- [Work order] Retype all of the data word for word, without pictures.

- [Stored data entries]
○ ○ ○ ○

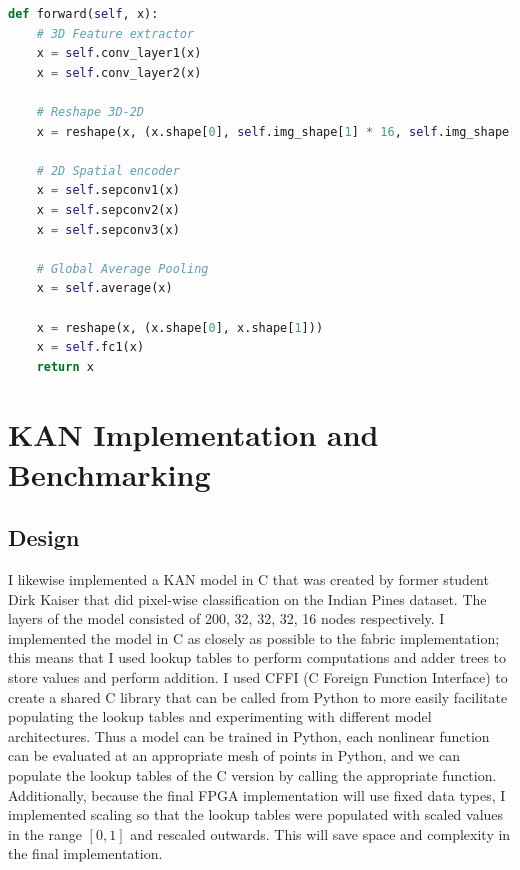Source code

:\documentclass[psamsfonts]{amsart}
\theoremstyle{definition}
\theoremstyle{remark}
\numberwithin{equation}{section}
\begin{document}
\begin{lstlisting}[language=python]
def forward(self, x):
    # 3D Feature extractor
    x = self.conv_layer1(x)
    x = self.conv_layer2(x)

    # Reshape 3D-2D
    x = reshape(x, (x.shape[0], self.img_shape[1] * 16, self.img_shape[2], self.img_shape[3]))

    # 2D Spatial encoder
    x = self.sepconv1(x)
    x = self.sepconv2(x)
    x = self.sepconv3(x)

    # Global Average Pooling
    x = self.average(x)

    x = reshape(x, (x.shape[0], x.shape[1]))
    x = self.fc1(x)
    return x

\end{lstlisting}

\section{KAN Implementation and Benchmarking}
\subsection{Design}
I likewise implemented a KAN model in C that was created by former student Dirk Kaiser that did pixel-wise classification on the Indian Pines dataset. The layers of the model consisted of 200, 32, 32, 32, 16 nodes respectively. I implemented the model in C as closely as possible to the fabric implementation; this means that I used lookup tables to perform computations and adder trees to store values and perform addition. I used CFFI (C Foreign Function Interface) to create a shared C library that can be called from Python to more easily facilitate populating the lookup tables and experimenting with different model architectures. Thus a model can be trained in Python, each nonlinear function can be evaluated at an appropriate mesh of points in Python, and we can populate the lookup tables of the C version by calling the appropriate function. Additionally, because the final FPGA implementation will use fixed data types, I implemented scaling so that the lookup tables were populated with scaled values in the range $[0,1]$ and rescaled outwards. This will save space and complexity in the final implementation.
\end{document}

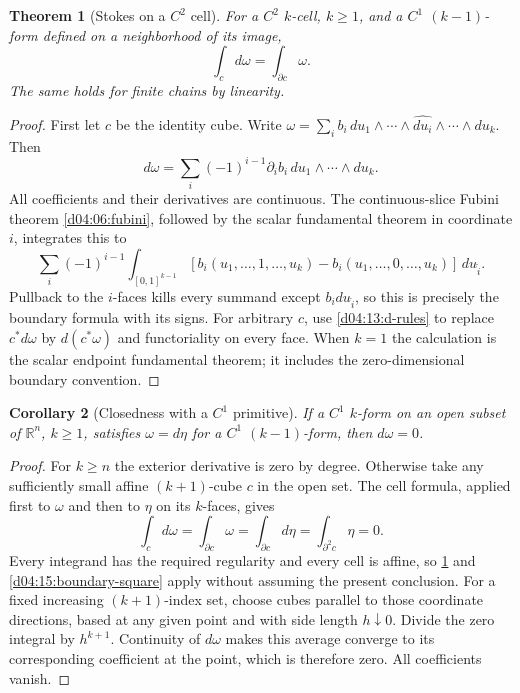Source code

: \documentclass[11pt,oneside,openany]{book}
\newtheorem{theorem}{Theorem}[chapter]
\newtheorem{corollary}[theorem]{Corollary}
\theoremstyle{definition}
\theoremstyle{remark}
\newcommand{\R}{\mathbb R}
\begin{document}
\begin{theorem}[Stokes on a $C^2$ cell]\label{d04:15:cell-stokes}
For a $C^2$ $k$-cell, $k\ge1$, and a $C^1$ $(k-1)$-form defined on a
neighborhood of its image,
\[
 \int_c d\omega=\int_{\partial c}\omega.
\]
The same holds for finite chains by linearity.
\end{theorem}
\begin{proof}
First let $c$ be the identity cube. Write
$\omega=\sum_i b_i\,du_1\wedge\cdots\wedge\widehat{du_i}
\wedge\cdots\wedge du_k$. Then
\[
 d\omega=\sum_i(-1)^{i-1}\partial_i b_i\,du_1\wedge\cdots\wedge du_k.
\]
All coefficients and their derivatives are continuous. The continuous-slice
Fubini theorem \cref{d04:06:fubini}, followed by the scalar fundamental
theorem in coordinate $i$, integrates this to
\[
 \sum_i(-1)^{i-1}\int_{[0,1]^{k-1}}
 [b_i(u_1,\ldots,1,\ldots,u_k)-b_i(u_1,\ldots,0,\ldots,u_k)]\,du_{\widehat i}.
\]
Pullback to the $i$-faces kills every summand except $b_i du_{\widehat i}$,
so this is precisely the boundary formula with its signs.
For arbitrary $c$, use \cref{d04:13:d-rules} to replace $c^*d\omega$
by $d(c^*\omega)$ and functoriality on every face. When $k=1$ the
calculation is the scalar endpoint fundamental theorem; it includes the
zero-dimensional boundary convention.
\end{proof}

\begin{corollary}[Closedness with a $C^1$ primitive]\label{d04:15:exact-closed-c1}
If a $C^1$ $k$-form on an open subset of $\R^n$, $k\ge1$, satisfies
$\omega=d\eta$ for a $C^1$ $(k-1)$-form, then $d\omega=0$.
\end{corollary}
\begin{proof}
For $k\ge n$ the exterior derivative is zero by degree. Otherwise take
any sufficiently small affine $(k+1)$-cube $c$ in the open set. The cell
formula, applied first to $\omega$ and then to $\eta$ on its $k$-faces,
gives
\[
 \int_c d\omega=\int_{\partial c}\omega
 =\int_{\partial c}d\eta=\int_{\partial^2c}\eta=0.
\]
Every integrand has the required regularity and every cell is affine, so
\cref{d04:15:cell-stokes} and \cref{d04:15:boundary-square} apply without
assuming the present conclusion. For a fixed increasing $(k+1)$-index
set, choose cubes parallel to those coordinate directions, based at any
given point and with side length $h\downarrow0$. Divide the zero integral
by $h^{k+1}$. Continuity of $d\omega$ makes this average converge to its
corresponding coefficient at the point, which is therefore zero. All
coefficients vanish.
\end{proof}
\end{document}
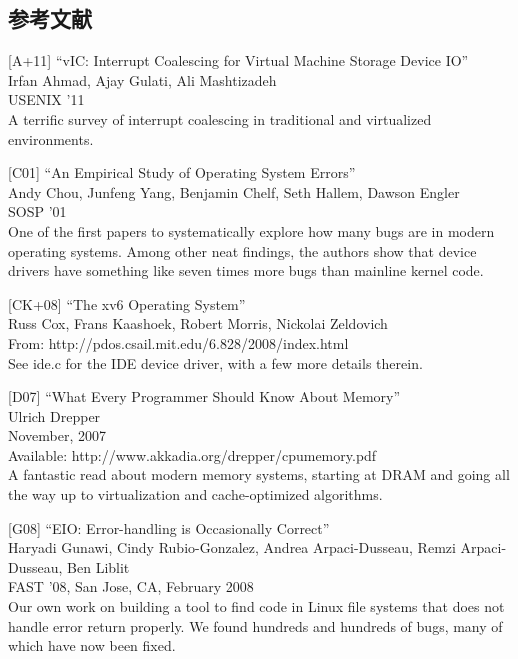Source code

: \hypertarget{ux53c2ux8003ux6587ux732e-23}{%
\subsection*{参考文献}\label{ux53c2ux8003ux6587ux732e-23}}

{[}A+11{]} ``vIC: Interrupt Coalescing for Virtual Machine Storage
Device IO''\\
Irfan Ahmad, Ajay Gulati, Ali Mashtizadeh\\
USENIX '11\\
A terrific survey of interrupt coalescing in traditional and virtualized
environments.

{[}C01{]} ``An Empirical Study of Operating System Errors''\\
Andy Chou, Junfeng Yang, Benjamin Chelf, Seth Hallem, Dawson Engler\\
SOSP '01\\
One of the first papers to systematically explore how many bugs are in
modern operating systems. Among other neat findings, the authors show
that device drivers have something like seven times more bugs than
mainline kernel code.

{[}CK+08{]} ``The xv6 Operating System''\\
Russ Cox, Frans Kaashoek, Robert Morris, Nickolai Zeldovich\\
From: http://pdos.csail.mit.edu/6.828/2008/index.html\\
See ide.c for the IDE device driver, with a few more details therein.

{[}D07{]} ``What Every Programmer Should Know About Memory''\\
Ulrich Drepper\\
November, 2007\\
Available: http://www.akkadia.org/drepper/cpumemory.pdf\\
A fantastic read about modern memory systems, starting at DRAM and going
all the way up to virtualization and cache-optimized algorithms.

{[}G08{]} ``EIO: Error-handling is Occasionally Correct''\\
Haryadi Gunawi, Cindy Rubio-Gonzalez, Andrea Arpaci-Dusseau, Remzi
Arpaci-Dusseau, Ben Liblit\\
FAST '08, San Jose, CA, February 2008\\
Our own work on building a tool to find code in Linux file systems that
does not handle error return properly. We found hundreds and hundreds of
bugs, many of which have now been fixed.

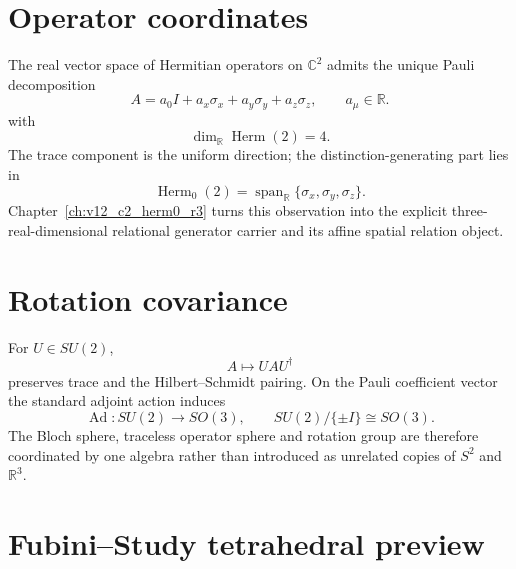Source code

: \documentclass[11pt,a4paper,twoside]{book}
\theoremstyle{definition}
\begin{document}
\section{Operator coordinates}

The real vector space of Hermitian operators on $\mathbb C^2$ admits the unique Pauli decomposition
\begin{equation}
\boxed{
A=a_0I+a_x\sigma_x+a_y\sigma_y+a_z\sigma_z,
\qquad a_\mu\in\mathbb R.
}
\label{eq:v12_pauli_decomposition}
\end{equation}
with
\begin{equation}
\dim_{\mathbb R}\operatorname{Herm}(2)=4.
\end{equation}
The trace component is the uniform direction; the distinction-generating part lies in
\begin{equation}
\operatorname{Herm}_0(2)
=\operatorname{span}_{\mathbb R}\{\sigma_x,\sigma_y,\sigma_z\}.
\end{equation}
Chapter~\ref{ch:v12_c2_herm0_r3} turns this observation into the explicit three-real-dimensional relational generator carrier and its affine spatial relation object.

\section{Rotation covariance}

For $U\in SU(2)$,
\begin{equation}
A\mapsto UAU^\dagger
\end{equation}
preserves trace and the Hilbert--Schmidt pairing. On the Pauli coefficient vector the standard adjoint action induces
\begin{equation}
\boxed{
\operatorname{Ad}:SU(2)\to SO(3),
\qquad
SU(2)/\{\pm I\}\cong SO(3).
}
\label{eq:v12_su2_so3}
\end{equation}
The Bloch sphere, traceless operator sphere and rotation group are therefore coordinated by one algebra rather than introduced as unrelated copies of $S^2$ and $\mathbb R^3$.

\section{Fubini--Study tetrahedral preview}
\end{document}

○ ○ ○ ○

- [Answer to this exercise]
Source code

:\documentclass[psamsfonts]{amsart}
\theoremstyle{definition}
\theoremstyle{remark}
\numberwithin{equation}{section}
\begin{document}
\begin{lstlisting}[language=python]
def forward(self, x):
    # 3D Feature extractor
    x = self.conv_layer1(x)
    x = self.conv_layer2(x)

    # Reshape 3D-2D
    x = reshape(x, (x.shape[0], self.img_shape[1] * 16, self.img_shape[2], self.img_shape[3]))

    # 2D Spatial encoder
    x = self.sepconv1(x)
    x = self.sepconv2(x)
    x = self.sepconv3(x)

    # Global Average Pooling
    x = self.average(x)

    x = reshape(x, (x.shape[0], x.shape[1]))
    x = self.fc1(x)
    return x

\end{lstlisting}

\section{KAN Implementation and Benchmarking}
\subsection{Design}
I likewise implemented a KAN model in C that was created by former student Dirk Kaiser that did pixel-wise classification on the Indian Pines dataset. The layers of the model consisted of 200, 32, 32, 32, 16 nodes respectively. I implemented the model in C as closely as possible to the fabric implementation; this means that I used lookup tables to perform computations and adder trees to store values and perform addition. I used CFFI (C Foreign Function Interface) to create a shared C library that can be called from Python to more easily facilitate populating the lookup tables and experimenting with different model architectures. Thus a model can be trained in Python, each nonlinear function can be evaluated at an appropriate mesh of points in Python, and we can populate the lookup tables of the C version by calling the appropriate function. Additionally, because the final FPGA implementation will use fixed data types, I implemented scaling so that the lookup tables were populated with scaled values in the range $[0,1]$ and rescaled outwards. This will save space and complexity in the final implementation.
\end{document}

Source code

: \documentclass[11pt,oneside,openany]{book}
\newtheorem{theorem}{Theorem}[chapter]
\newtheorem{corollary}[theorem]{Corollary}
\theoremstyle{definition}
\theoremstyle{remark}
\newcommand{\R}{\mathbb R}
\begin{document}
\begin{theorem}[Stokes on a $C^2$ cell]\label{d04:15:cell-stokes}
For a $C^2$ $k$-cell, $k\ge1$, and a $C^1$ $(k-1)$-form defined on a
neighborhood of its image,
\[
 \int_c d\omega=\int_{\partial c}\omega.
\]
The same holds for finite chains by linearity.
\end{theorem}
\begin{proof}
First let $c$ be the identity cube. Write
$\omega=\sum_i b_i\,du_1\wedge\cdots\wedge\widehat{du_i}
\wedge\cdots\wedge du_k$. Then
\[
 d\omega=\sum_i(-1)^{i-1}\partial_i b_i\,du_1\wedge\cdots\wedge du_k.
\]
All coefficients and their derivatives are continuous. The continuous-slice
Fubini theorem \cref{d04:06:fubini}, followed by the scalar fundamental
theorem in coordinate $i$, integrates this to
\[
 \sum_i(-1)^{i-1}\int_{[0,1]^{k-1}}
 [b_i(u_1,\ldots,1,\ldots,u_k)-b_i(u_1,\ldots,0,\ldots,u_k)]\,du_{\widehat i}.
\]
Pullback to the $i$-faces kills every summand except $b_i du_{\widehat i}$,
so this is precisely the boundary formula with its signs.
For arbitrary $c$, use \cref{d04:13:d-rules} to replace $c^*d\omega$
by $d(c^*\omega)$ and functoriality on every face. When $k=1$ the
calculation is the scalar endpoint fundamental theorem; it includes the
zero-dimensional boundary convention.
\end{proof}

\begin{corollary}[Closedness with a $C^1$ primitive]\label{d04:15:exact-closed-c1}
If a $C^1$ $k$-form on an open subset of $\R^n$, $k\ge1$, satisfies
$\omega=d\eta$ for a $C^1$ $(k-1)$-form, then $d\omega=0$.
\end{corollary}
\begin{proof}
For $k\ge n$ the exterior derivative is zero by degree. Otherwise take
any sufficiently small affine $(k+1)$-cube $c$ in the open set. The cell
formula, applied first to $\omega$ and then to $\eta$ on its $k$-faces,
gives
\[
 \int_c d\omega=\int_{\partial c}\omega
 =\int_{\partial c}d\eta=\int_{\partial^2c}\eta=0.
\]
Every integrand has the required regularity and every cell is affine, so
\cref{d04:15:cell-stokes} and \cref{d04:15:boundary-square} apply without
assuming the present conclusion. For a fixed increasing $(k+1)$-index
set, choose cubes parallel to those coordinate directions, based at any
given point and with side length $h\downarrow0$. Divide the zero integral
by $h^{k+1}$. Continuity of $d\omega$ makes this average converge to its
corresponding coefficient at the point, which is therefore zero. All
coefficients vanish.
\end{proof}
\end{document}
Source code

: \hypertarget{ux53c2ux8003ux6587ux732e-23}{%
\subsection*{参考文献}\label{ux53c2ux8003ux6587ux732e-23}}

{[}A+11{]} ``vIC: Interrupt Coalescing for Virtual Machine Storage
Device IO''\\
Irfan Ahmad, Ajay Gulati, Ali Mashtizadeh\\
USENIX '11\\
A terrific survey of interrupt coalescing in traditional and virtualized
environments.

{[}C01{]} ``An Empirical Study of Operating System Errors''\\
Andy Chou, Junfeng Yang, Benjamin Chelf, Seth Hallem, Dawson Engler\\
SOSP '01\\
One of the first papers to systematically explore how many bugs are in
modern operating systems. Among other neat findings, the authors show
that device drivers have something like seven times more bugs than
mainline kernel code.

{[}CK+08{]} ``The xv6 Operating System''\\
Russ Cox, Frans Kaashoek, Robert Morris, Nickolai Zeldovich\\
From: http://pdos.csail.mit.edu/6.828/2008/index.html\\
See ide.c for the IDE device driver, with a few more details therein.

{[}D07{]} ``What Every Programmer Should Know About Memory''\\
Ulrich Drepper\\
November, 2007\\
Available: http://www.akkadia.org/drepper/cpumemory.pdf\\
A fantastic read about modern memory systems, starting at DRAM and going
all the way up to virtualization and cache-optimized algorithms.

{[}G08{]} ``EIO: Error-handling is Occasionally Correct''\\
Haryadi Gunawi, Cindy Rubio-Gonzalez, Andrea Arpaci-Dusseau, Remzi
Arpaci-Dusseau, Ben Liblit\\
FAST '08, San Jose, CA, February 2008\\
Our own work on building a tool to find code in Linux file systems that
does not handle error return properly. We found hundreds and hundreds of
bugs, many of which have now been fixed.

Source code

: \documentclass[11pt,a4paper,twoside]{book}
\theoremstyle{definition}
\begin{document}
\section{Operator coordinates}

The real vector space of Hermitian operators on $\mathbb C^2$ admits the unique Pauli decomposition
\begin{equation}
\boxed{
A=a_0I+a_x\sigma_x+a_y\sigma_y+a_z\sigma_z,
\qquad a_\mu\in\mathbb R.
}
\label{eq:v12_pauli_decomposition}
\end{equation}
with
\begin{equation}
\dim_{\mathbb R}\operatorname{Herm}(2)=4.
\end{equation}
The trace component is the uniform direction; the distinction-generating part lies in
\begin{equation}
\operatorname{Herm}_0(2)
=\operatorname{span}_{\mathbb R}\{\sigma_x,\sigma_y,\sigma_z\}.
\end{equation}
Chapter~\ref{ch:v12_c2_herm0_r3} turns this observation into the explicit three-real-dimensional relational generator carrier and its affine spatial relation object.

\section{Rotation covariance}

For $U\in SU(2)$,
\begin{equation}
A\mapsto UAU^\dagger
\end{equation}
preserves trace and the Hilbert--Schmidt pairing. On the Pauli coefficient vector the standard adjoint action induces
\begin{equation}
\boxed{
\operatorname{Ad}:SU(2)\to SO(3),
\qquad
SU(2)/\{\pm I\}\cong SO(3).
}
\label{eq:v12_su2_so3}
\end{equation}
The Bloch sphere, traceless operator sphere and rotation group are therefore coordinated by one algebra rather than introduced as unrelated copies of $S^2$ and $\mathbb R^3$.

\section{Fubini--Study tetrahedral preview}
\end{document}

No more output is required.